**Exercise brief:**
Scan the records below for the string "name" and return every line where it appears.

**Dataset entries:**
+---+
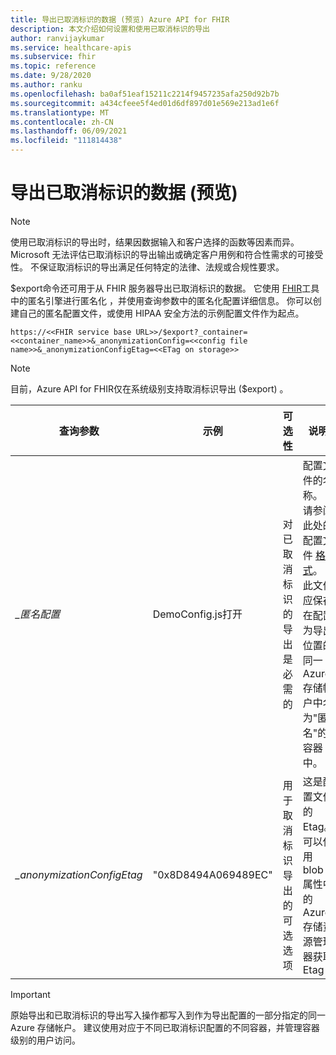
 ```yaml
---
title: 导出已取消标识的数据 (预览) Azure API for FHIR
description: 本文介绍如何设置和使用已取消标识的导出
author: ranvijaykumar
ms.service: healthcare-apis
ms.subservice: fhir
ms.topic: reference
ms.date: 9/28/2020
ms.author: ranku
ms.openlocfilehash: ba0af51eaf15211c2214f9457235afa250d92b7b
ms.sourcegitcommit: a434cfeee5f4ed01d6df897d01e569e213ad1e6f
ms.translationtype: MT
ms.contentlocale: zh-CN
ms.lasthandoff: 06/09/2021
ms.locfileid: "111814438"
---
```

# <a name="exporting-de-identified-data-preview"></a>导出已取消标识的数据 (预览) 

> [!Note] 
> 使用已取消标识的导出时，结果因数据输入和客户选择的函数等因素而异。 Microsoft 无法评估已取消标识的导出输出或确定客户用例和符合性需求的可接受性。 不保证取消标识的导出满足任何特定的法律、法规或合规性要求。

$export命令还可用于从 FHIR 服务器导出已取消标识的数据。 它使用 [FHIR](https://github.com/microsoft/FHIR-Tools-for-Anonymization)工具中的匿名引擎进行匿名化 ，并使用查询参数中的匿名化配置详细信息。 你可以创建自己的匿名配置文件，或使用 HIPAA 安全方法的示例[](https://github.com/microsoft/FHIR-Tools-for-Anonymization#sample-configuration-file-for-hipaa-safe-harbor-method)配置文件作为起点。 

 `https://<<FHIR service base URL>>/$export?_container=<<container_name>>&_anonymizationConfig=<<config file name>>&_anonymizationConfigEtag=<<ETag on storage>>`

> [!Note] 
> 目前，Azure API for FHIR仅在系统级别支持取消标识导出 ($export) 。

|查询参数            | 示例 |可选性| 说明|
|---------------------------|---------|-----------|------------|
| _\_匿名配置_   |DemoConfig.js打开|对已取消标识的导出是必需的 |配置文件的名称。 请参阅此处的配置文件 [格式](https://github.com/microsoft/FHIR-Tools-for-Anonymization#configuration-file-format)。 此文件应保存在配置为导出位置的同一Azure 存储帐户中名为"匿名"的容器中。 |
| _\_anonymizationConfigEtag_|"0x8D8494A069489EC"|用于取消标识导出的可选选项|这是配置文件的 Etag。 可以使用 blob 属性中的Azure 存储资源管理器获取 Etag|

> [!IMPORTANT]
> 原始导出和已取消标识的导出写入操作都写入到作为导出配置的一部分指定的同一 Azure 存储帐户。 建议使用对应于不同已取消标识配置的不同容器，并管理容器级别的用户访问。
+---+
**Exercise output:**
# <a name="exporting-de-identified-data-preview"></a>导出已取消标识的数据 (预览) 
 `https://<<FHIR service base URL>>/$export?_container=<<container_name>>&_anonymizationConfig=<<config file name>>&_anonymizationConfigEtag=<<ETag on storage>>`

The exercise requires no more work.